Re: HTML5 Issue 11 (encoding detection): I18N WG response... from Maciej Stachowiak on 2009-08-20 (public-html@w3.org from August 2009)

From: Maciej Stachowiak <mjs@apple.com>
Date: Thu, 20 Aug 2009 00:32:58 -0700
To: "Phillips, Addison" <addison@amazon.com>
Cc: "public-html@w3.org" <public-html@w3.org>, "public-i18n-core@w3.org" <public-i18n-core@w3.org>
Message-id: <E2B1860A-6BDD-4008-B157-901FE4A59005@apple.com>

Based on further discussion with you and Henri, I filed the following:

http://www.w3.org/Bugs/Public/show_bug.cgi?id=7380
"Suggest heuristic detection of UTF-8"

http://www.w3.org/Bugs/Public/show_bug.cgi?id=7381
"Clarify default encoding wording and add some examples for non-latin  
locales."

Would you be willing to close ISSUE-11 in favor of the above two bugs?

Regards,
Maciej

On Aug 19, 2009, at 9:22 PM, Phillips, Addison wrote:

> Dear HTML5,
>
> The I18N Core WG would like to respond to your issue located here:
>
>   http://www.w3.org/html/wg/tracker/issues/11
>
> We remain concerned about the text in Step 7 in this section:
>
>   http://dev.w3.org/html5/spec/Overview.html#determining-the-character-encoding
>
> Your current text reads:
>
> --
> Otherwise, return an implementation-defined or user-specified  
> default character encoding, with the confidence  tentative.
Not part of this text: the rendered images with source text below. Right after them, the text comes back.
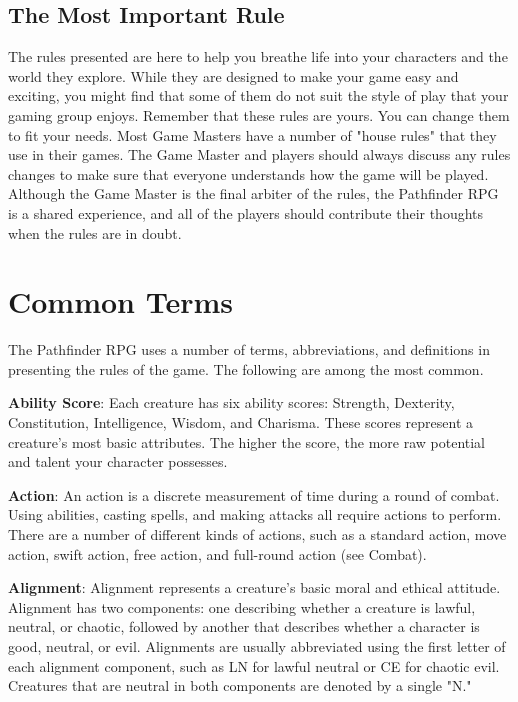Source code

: \subsection{The Most Important Rule}

				
The rules presented are here to help you breathe life into your characters and the world they explore. While they are designed to make your game easy and exciting, you might find that some of them do not suit the style of play that your gaming group enjoys. Remember that these rules are yours. You can change them to fit your needs. Most Game Masters have a number of "house rules" that they use in their games. The Game Master and players should always discuss any rules changes to make sure that everyone understands how the game will be played. Although the Game Master is the final arbiter of the rules, the Pathfinder RPG is a shared experience, and all of the players should contribute their thoughts when the rules are in doubt.
				
\section{Common Terms}

				
The Pathfinder RPG uses a number of terms, abbreviations, and definitions in presenting the rules of the game. The following are among the most common.
				
\textbf{Ability Score}: Each creature has six ability scores: Strength, Dexterity, Constitution, Intelligence, Wisdom, and Charisma. These scores represent a creature's most basic attributes. The higher the score, the more raw potential and talent your character possesses. 
				
\textbf{Action}: An action is a discrete measurement of time during a round of combat. Using abilities, casting spells, and making attacks all require actions to perform. There are a number of different kinds of actions, such as a standard action, move action, swift action, free action, and full-round action (see Combat). 
				
\textbf{Alignment}: Alignment represents a creature's basic moral and ethical attitude. Alignment has two components: one describing whether a creature is lawful, neutral, or chaotic, followed by another that describes whether a character is good, neutral, or evil. Alignments are usually abbreviated using the first letter of each alignment component, such as LN for lawful neutral or CE for chaotic evil. Creatures that are neutral in both components are denoted by a single "N."
				
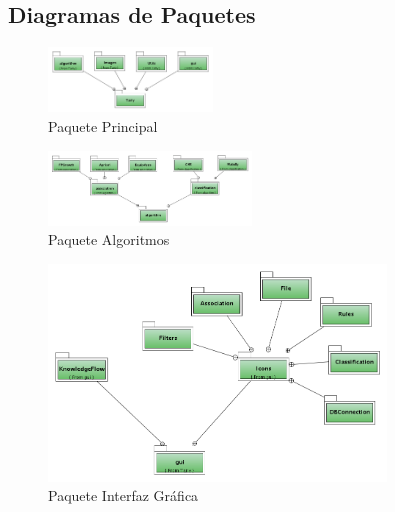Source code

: \subsection{Diagramas de Paquetes}

\begin{figure}[h]
\centering
\includegraphics[angle=90, width=0.39\textwidth]{imgsPaquetes/tariy.png}
\caption{Paquete Principal}
\end{figure}
\newpage
\begin{figure}
\centering
\includegraphics[angle=90, width=0.48\textwidth]{imgsPaquetes/algorithm.png}
\caption{Paquete Algoritmos}
\end{figure}
\newpage
\begin{figure}
\centering
\includegraphics[angle=90, width=0.8\textwidth]{imgsPaquetes/gui.png}
\caption{Paquete Interfaz Gr\'afica}
\end{figure}
\newpage

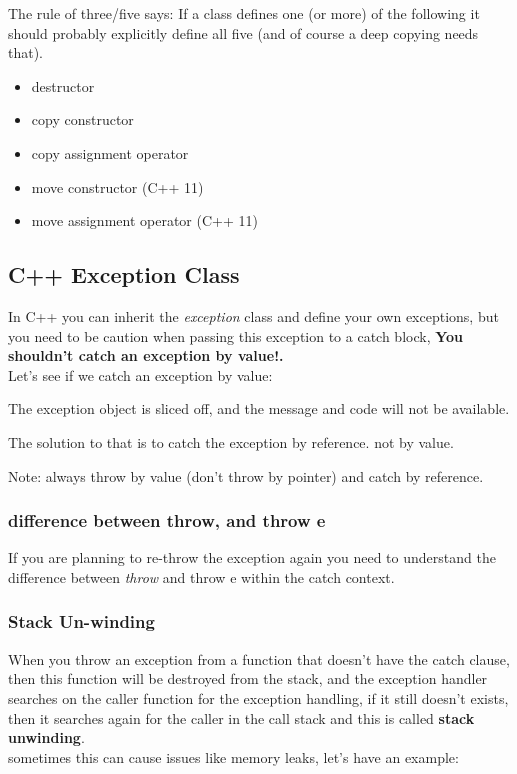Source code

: \documentclass{article}
\begin{document}
The rule of three/five says: 
If a class defines one (or more) of the following it should probably explicitly define all five (and of course a deep copying needs that).
\begin{itemize}
  \item destructor
  \item copy constructor
  \item copy assignment operator
  \item move constructor (C++ 11)
  \item move assignment operator (C++ 11)
\end{itemize}

\subsection{C++ Exception Class}
In C++ you can inherit the \textit{exception} class and define your own exceptions, but you need to be caution when passing this exception to a catch block, \textbf{You shouldn't catch an exception by value!.}\\
Let's see if we catch an exception by value:


The exception object is sliced off, and the message and code will not be available.

The solution to that is to catch the exception by reference. not by value.


Note: always throw by value (don't throw by pointer) and catch by reference.\\

\subsubsection{difference between throw, and throw e}
If you are planning to re-throw the exception again you need to understand the difference between \textit{throw} and {throw e} within the catch context.\\



\subsubsection{Stack Un-winding}
When you throw an exception from a function that doesn't have the catch clause, then this function will be destroyed from the stack, and the exception handler searches on the caller function for the exception handling, if it still doesn't exists, then it searches again for the caller in the call stack and this is called \textbf{stack unwinding}.\\
sometimes this can cause issues like memory leaks, let's have an example:
\end{document}
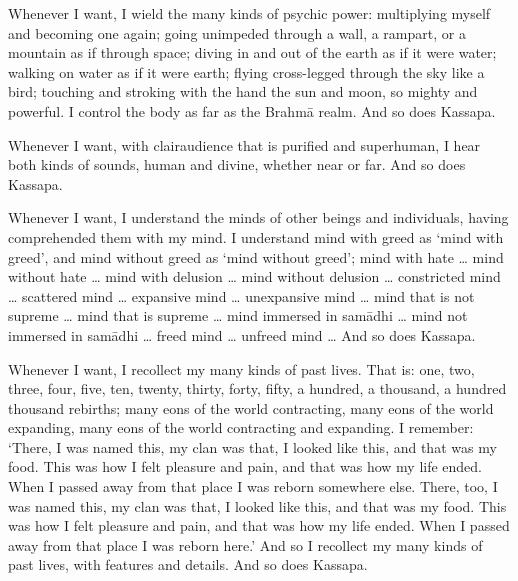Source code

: \documentclass[12pt,openany]{book}%
\begin{document}
Whenever I want, I wield the many kinds of psychic power: multiplying myself and becoming one again; going unimpeded through a wall, a rampart, or a mountain as if through space; diving in and out of the earth as if it were water; walking on water as if it were earth; flying cross-legged through the sky like a bird; touching and stroking with the hand the sun and moon, so mighty and powerful. I control the body as far as the \textsanskrit{Brahmā} realm. And so does Kassapa. 

Whenever I want, with clairaudience that is purified and superhuman, I hear both kinds of sounds, human and divine, whether near or far. And so does Kassapa. 

Whenever I want, I understand the minds of other beings and individuals, having comprehended them with my mind. I understand mind with greed as ‘mind with greed’, and mind without greed as ‘mind without greed’; mind with hate … mind without hate … mind with delusion … mind without delusion … constricted mind … scattered mind … expansive mind … unexpansive mind … mind that is not supreme … mind that is supreme … mind immersed in \textsanskrit{samādhi} … mind not immersed in \textsanskrit{samādhi} … freed mind … unfreed mind … And so does Kassapa. 

Whenever I want, I recollect my many kinds of past lives. That is: one, two, three, four, five, ten, twenty, thirty, forty, fifty, a hundred, a thousand, a hundred thousand rebirths; many eons of the world contracting, many eons of the world expanding, many eons of the world contracting and expanding. I remember: ‘There, I was named this, my clan was that, I looked like this, and that was my food. This was how I felt pleasure and pain, and that was how my life ended. When I passed away from that place I was reborn somewhere else. There, too, I was named this, my clan was that, I looked like this, and that was my food. This was how I felt pleasure and pain, and that was how my life ended. When I passed away from that place I was reborn here.’ And so I recollect my many kinds of past lives, with features and details. And so does Kassapa. 
\end{document}

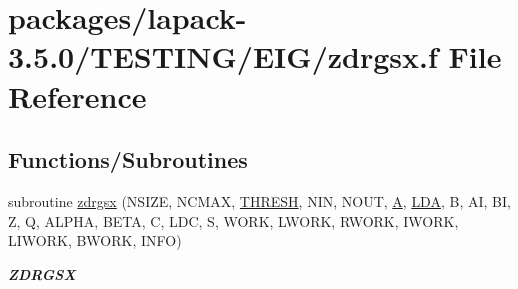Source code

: \hypertarget{zdrgsx_8f}{}\section{packages/lapack-\/3.5.0/\+T\+E\+S\+T\+I\+N\+G/\+E\+I\+G/zdrgsx.f File Reference}
\label{zdrgsx_8f}
\subsection*{Functions/\+Subroutines}
\begin{DoxyCompactItemize}
\item 
subroutine \hyperlink{group__complex16__eig_gaf81dc11e477868381fba4cb8f61904ab}{zdrgsx} (N\+S\+I\+Z\+E, N\+C\+M\+A\+X, \hyperlink{zlaqgs_8c_a0656018abfc9fa2821827415f5d5ea57}{T\+H\+R\+E\+S\+H}, N\+I\+N, N\+O\+U\+T, \hyperlink{classA}{A}, \hyperlink{example__user_8c_ae946da542ce0db94dced19b2ecefd1aa}{L\+D\+A}, B, A\+I, B\+I, Z, Q, A\+L\+P\+H\+A, B\+E\+T\+A, C, L\+D\+C, S, W\+O\+R\+K, L\+W\+O\+R\+K, R\+W\+O\+R\+K, I\+W\+O\+R\+K, L\+I\+W\+O\+R\+K, B\+W\+O\+R\+K, I\+N\+F\+O)
\begin{DoxyCompactList}\small\item\em {\bfseries Z\+D\+R\+G\+S\+X} \end{DoxyCompactList}\end{DoxyCompactItemize}
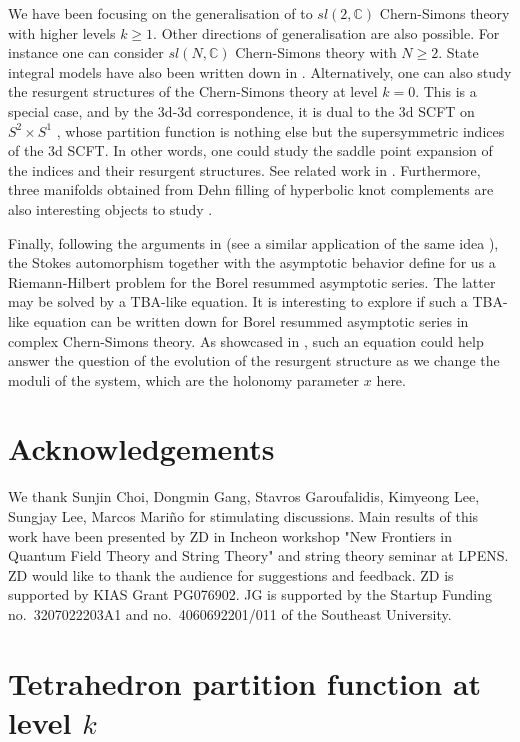 \documentclass[a4paper,11pt]{article}	%
\def\IC{\mathbb{C}}
\begin{document}
We have been focusing on the generalisation of
\cite{Garoufalidis:2020xec,Garoufalidis:2020nut} to $sl(2,\IC)$
Chern-Simons theory with higher levels $k\geq 1$.  Other directions of
generalisation are also possible.  For instance one can consider
$sl(N,\IC)$ Chern-Simons theory with $N\geq 2$.  State integral models
have also been written down in \cite{Dimofte:2013iv}.
%
Alternatively, one can also study the resurgent structures of the
Chern-Simons theory at level $k=0$.  This is a special case, and by
the 3d-3d correspondence, it is dual to the 3d SCFT on $S^2\times S^1$
\cite{Dimofte:2011py}, whose partition function is nothing else but
the supersymmetric indices of the 3d SCFT.  In other words, one could
study the saddle point expansion of the indices and their resurgent
structures. See related work in
\cite{Garoufalids:2022pmi}. Furthermore, three manifolds obtained from
Dehn filling of hyperbolic knot complements are also interesting
objects to study \cite{Gang:2017cwq,Choi:2022dju}.

Finally, following the arguments in \cite{Gaiotto2008cd} (see a
similar application of the same idea \cite{Ito:2018eon}), the Stokes
automorphism together with the asymptotic behavior define for us a
Riemann-Hilbert problem for the Borel resummed asymptotic series.  The
latter may be solved by a TBA-like equation.  It is interesting to
explore if such a TBA-like equation can be written down for Borel
resummed asymptotic series in complex Chern-Simons theory.  As
showcased in \cite{Ito:2018eon}, such an equation could help answer
the question of the evolution of the resurgent structure as we change
the moduli of the system, which are the holonomy parameter $x$ here.

\section*{Acknowledgements}

We thank Sunjin Choi, Dongmin Gang, Stavros Garoufalidis, Kimyeong Lee, Sungjay Lee, Marcos Mari\~no for stimulating
discussions. Main results of this work have been presented by ZD in Incheon workshop "New Frontiers in Quantum Field Theory and String Theory" and string theory seminar at LPENS. ZD would like to thank the audience for suggestions and feedback. ZD is supported by KIAS Grant PG076902. JG is supported by the Startup Funding no.~3207022203A1 and no.~4060692201/011 of the Southeast University.

\appendix

\section{Tetrahedron partition function at level $k$}
\label{sc:dilog}
\end{document}
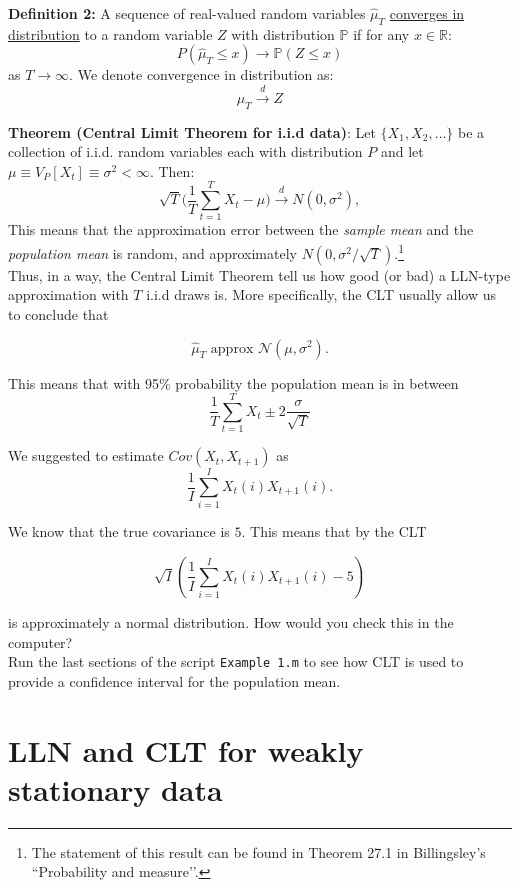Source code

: \documentclass[12] {article}
\begin{document}
\textbf{Definition 2:} A sequence of real-valued random variables $\widehat{\mu}_{T}$ \underline{converges in distribution} to a random variable $Z$ with distribution $\mathbb{P}$ if for any $x \in \mathbb{R}$:
\[ P( \widehat{\mu}_T  \leq x) \rightarrow \mathbb{P}( Z \leq x )   \]
as $T \rightarrow \infty$. We denote convergence in distribution as:
$$ \mu_{T} \overset{d}{\rightarrow} Z $$

\noindent \textbf{Theorem (Central Limit Theorem for i.i.d data)}:  Let $\{X_1, X_2, \ldots\}$ be a collection of i.i.d. random variables each with distribution $P$ and let $\mu \equiv V_{P}[X_t] \equiv \sigma^2 < \infty$. Then:
\[ \sqrt{T} \Big( \frac{1}{T} \sum_{t=1}^{T} X_t - \mu \Big)    \overset{d}{\rightarrow} N(0,\sigma^2), \]
This means that the approximation error between the \emph{sample mean} and the \emph{population mean} is random, and approximately $N(0, \sigma^2 / \sqrt{T})$.\footnote{The statement of this result can be found in Theorem 27.1 in Billingsley’s ``Probability and measure’’.} \\

\noindent Thus, in a way, the Central Limit Theorem tell us how good (or bad) a LLN-type approximation with $T$ i.i.d draws is. More specifically, the CLT usually allow us to conclude that 

\[ \widehat{\mu}_{T} \textrm{ approx } \mathcal{N}(\mu, \sigma^2).\]

\noindent This means that with 95\% probability the population mean is in between 
$$ \frac{1}{T} \sum_{t=1}^{T} X_t  \pm 2 \frac{\sigma}{\sqrt{T}} $$

 We suggested to estimate $Cov(X_t,X_{t+1})$ as 
\[ \frac{1}{I} \sum_{i=1}^{I} X_{t}(i) X_{t+1}(i). \]

\noindent We know that the true covariance is $5$. This means that by the CLT

\[  \sqrt{I} \left( \frac{1}{I} \sum_{i=1}^{I} X_{t}(i) X_{t+1}(i) - 5 \right) \]

\noindent is approximately a normal distribution. How would you check this in the computer?\\


 Run the last sections of the script \texttt{Example 1.m} to see how CLT is used to provide a confidence interval for the population mean.  \\

\newpage

\section{LLN and CLT for weakly stationary data}
\end{document}
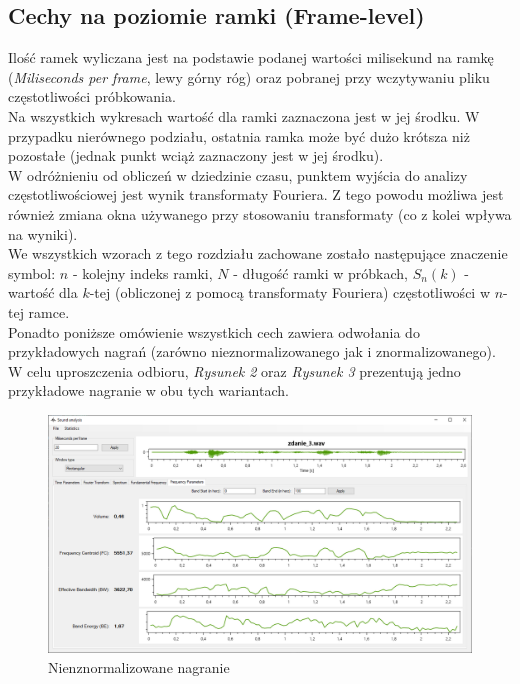 \documentclass[a4paper]{article}
\begin{document}
\subsection{Cechy na poziomie ramki (Frame-level)}
Ilość ramek wyliczana jest na podstawie podanej wartości milisekund na ramkę (\textit{Miliseconds per frame}, lewy górny róg) oraz pobranej przy wczytywaniu pliku częstotliwości próbkowania.\\
Na wszystkich wykresach wartość dla ramki zaznaczona jest w jej środku. W przypadku nierównego podziału, ostatnia ramka może być dużo krótsza niż pozostałe (jednak punkt wciąż zaznaczony jest w jej środku).\\
W odróżnieniu od obliczeń w dziedzinie czasu, punktem wyjścia do analizy częstotliwościowej jest wynik transformaty Fouriera. Z tego powodu możliwa jest również zmiana okna używanego przy stosowaniu transformaty (co z kolei wpływa na wyniki).\\
We wszystkich wzorach z tego rozdziału zachowane zostało następujące znaczenie symbol: \textit{$n$} - kolejny indeks ramki, \textit{$N$} - długość ramki w próbkach, \textit{$S_n(k)$} - wartość dla $k$-tej (obliczonej z pomocą transformaty Fouriera) częstotliwości w $n$-tej ramce.\\
Ponadto poniższe omówienie wszystkich cech zawiera odwołania do przykładowych nagrań (zarówno nieznormalizowanego jak i znormalizowanego). W celu uproszczenia odbioru, \textit{Rysunek 2} oraz \textit{Rysunek 3} prezentują jedno przykładowe nagranie w obu tych wariantach.
\begin{figure}[H]
  \includegraphics[width=\linewidth]{images/02notnormalized.png}
  \caption{Nienznormalizowane nagranie}
\end{figure}
\end{document}
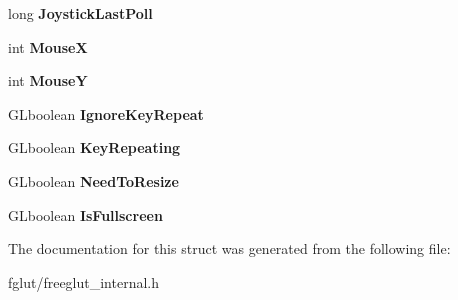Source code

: \begin{DoxyCompactItemize}
\item 
long {\bfseries Joystick\+Last\+Poll}\hypertarget{structtag_s_f_g___window_state_ac8452664a5c4f8000e874e9396e9c5f8}{}\label{structtag_s_f_g___window_state_ac8452664a5c4f8000e874e9396e9c5f8}

\item 
int {\bfseries MouseX}\hypertarget{structtag_s_f_g___window_state_ac8a6cc2538f770200f89676bb7ce354f}{}\label{structtag_s_f_g___window_state_ac8a6cc2538f770200f89676bb7ce354f}

\item 
int {\bfseries MouseY}\hypertarget{structtag_s_f_g___window_state_a27b44bc192bb3baecfbb1b29b57617f7}{}\label{structtag_s_f_g___window_state_a27b44bc192bb3baecfbb1b29b57617f7}

\item 
G\+Lboolean {\bfseries Ignore\+Key\+Repeat}\hypertarget{structtag_s_f_g___window_state_a0b01d7a5017a25538d4a9b136e74166b}{}\label{structtag_s_f_g___window_state_a0b01d7a5017a25538d4a9b136e74166b}

\item 
G\+Lboolean {\bfseries Key\+Repeating}\hypertarget{structtag_s_f_g___window_state_a398b741a72eb5e61756feb09da77ac1f}{}\label{structtag_s_f_g___window_state_a398b741a72eb5e61756feb09da77ac1f}

\item 
G\+Lboolean {\bfseries Need\+To\+Resize}\hypertarget{structtag_s_f_g___window_state_a4a2338c7311395f4833300006f973f5b}{}\label{structtag_s_f_g___window_state_a4a2338c7311395f4833300006f973f5b}

\item 
G\+Lboolean {\bfseries Is\+Fullscreen}\hypertarget{structtag_s_f_g___window_state_a494dee3b7019bf61d5c3f477fddeb37d}{}\label{structtag_s_f_g___window_state_a494dee3b7019bf61d5c3f477fddeb37d}

\end{DoxyCompactItemize}


The documentation for this struct was generated from the following file\+:\begin{DoxyCompactItemize}
\item 
fglut/freeglut\+\_\+internal.\+h\end{DoxyCompactItemize}
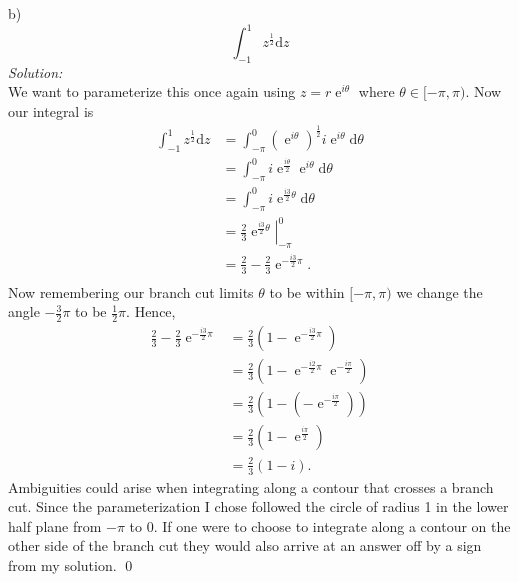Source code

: \documentclass[10pt]{amsart}
\newcommand{\D}{\mathrm{d}}
\DeclareMathOperator{\E}{e}
\theoremstyle{nonumberplain}
\begin{document}
\begin{enumerate}[label={\bf {\arabic*}:}]
b) $$\int_{-1}^{1}z^{\frac{1}{2}} \D z$$
\textit{Solution:} \\
We want to parameterize this once again using $z = r\E^{i\theta}$ where $\theta \in [-\pi,\pi)$. Now our integral is
\begin{align*}
\int_{-1}^{1} z^{\frac{1}{2}} \D z &= \int_{-\pi}^{0} \left(\E^{i\theta}\right)^{\frac{1}{2}} i \E^{i\theta} \D \theta \\
	&= \int_{-\pi}^{0} i\E^{\frac{i\theta}{2}} \E^{i\theta} \D \theta \\
	&= \int_{-\pi}^{0} i\E^{\frac{i3}{2}\theta} \D \theta \\
	&= \left. \frac 2 3 \E^{\frac{i3}{2}\theta} \right|_{-\pi}^{0} \\
	&= \frac 2 3 - \frac 2 3 \E^{ - \frac{i3}{2} \pi}. \\
\end{align*}
Now remembering our branch cut limits $\theta$ to be within $[-\pi, \pi)$ we change the angle $-\frac 3 2 \pi$ to be $\frac 1 2 \pi$.
Hence,
\begin{align*}
\frac 2 3 - \frac 2 3 \E^{ - \frac{i3}{2} \pi}
	&= \frac 2 3 \left( 1 - \E^{ - \frac{i3}{2} \pi} \right) \\
	&= \frac 2 3 \left( 1 - \E^{ - \frac{i2}{2} \pi} \E^{ - \frac{i\pi}{2}} \right) \\
	&= \frac 2 3 \left( 1 - \left(-\E^{ - \frac{i\pi}{2}} \right) \right) \\
	&= \frac 2 3 \left( 1 - \E^{\frac{i\pi}{2}} \right) \\
	&= \frac 2 3 \left( 1 - i \right).
\end{align*}
Ambiguities could arise when integrating along a contour that crosses a branch cut.
Since the parameterization I chose followed the circle of radius 1 in the lower half plane from $-\pi$ to $0$.
If one were to choose to integrate along a contour on the other side of the branch cut they would also arrive at an answer off by a sign from my solution.
\qed
\\


\end{enumerate}
\end{document}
In non- 
> legacy environments, the more comprehensive UTF-8 encoding is  
> recommended. Due to its use in legacy content, windows-1252 is  
> recommended as a default in predominantly Western demographics  
> instead. Since these encodings can in many cases be distinguished by  
> inspection, a user agent may heuristically decide which to use as a  
> default.
> --
>
> Our concerns about this text are:
>
> 1. It isn't clear what constitutes a "legacy" or "non-legacy  
> environment". We think that, for modern implementations, a bare  
> recommendation of UTF-8 would be preferable.
>
> 2. The sentence starting "Since these encodings can {...} be  
> distinguished by inspection" is not really accurate. If the user  
> agent has performed the optional step (6), then heuristic detection  
> has already been applied and failed. If the user agent has not done  
> step (6), then the only reasonable encoding that can reliably be  
> detected based solely on bit-pattern is UTF-8.
>
> 3. We think your intention is to permit the feature most browsers  
> have of allowing the user to configure (from a base default) the  
> character encoding to use when displaying a given page. The sentence  
> starting "Due to its use..." mentions "predominantly Western  
> demographics", which we find troublesome, especially given that it  
> is associated with the keyword "recommended".
>
> We would like to request that you reword this paragraph along the  
> lines of something like:
>
> --
> Otherwise, return an implementation-defined or user-specified  
> default character encoding, with the confidence tentative. The UTF-8  
> encoding is recommended as a default. The default may also be set  
> according to the expectations and predominant legacy content  
> encodings for a given demographic or audience. For example,  
> windows-1252 is recommended as the default encoding for Western  
> European language environments. Other encodings may also be used.  
> For example, "windows-949" might be an appropriate default in a  
> Korean language runtime environment.
> --
>
> 4. We suggest adding to step (6) this note:
>
> --
> Note: The UTF-8 encoding has a highly detectable bit pattern.  
> Documents that contain bytes > 0x7F which match the UTF-8 pattern  
> are very likely to be UTF-8, while documents that do not match it  
> definitely are not. While not full autodetection, it may be  
> appropriate for a user-agent to search for this common encoding.
> --
>
> Addison (for I18N WG)
>
> Addison Phillips
> Globalization Architect -- Lab126
>
> Internationalization is not a feature.
> It is an architecture.
>

Received on Thursday, 20 August 2009 07:33:42 UTC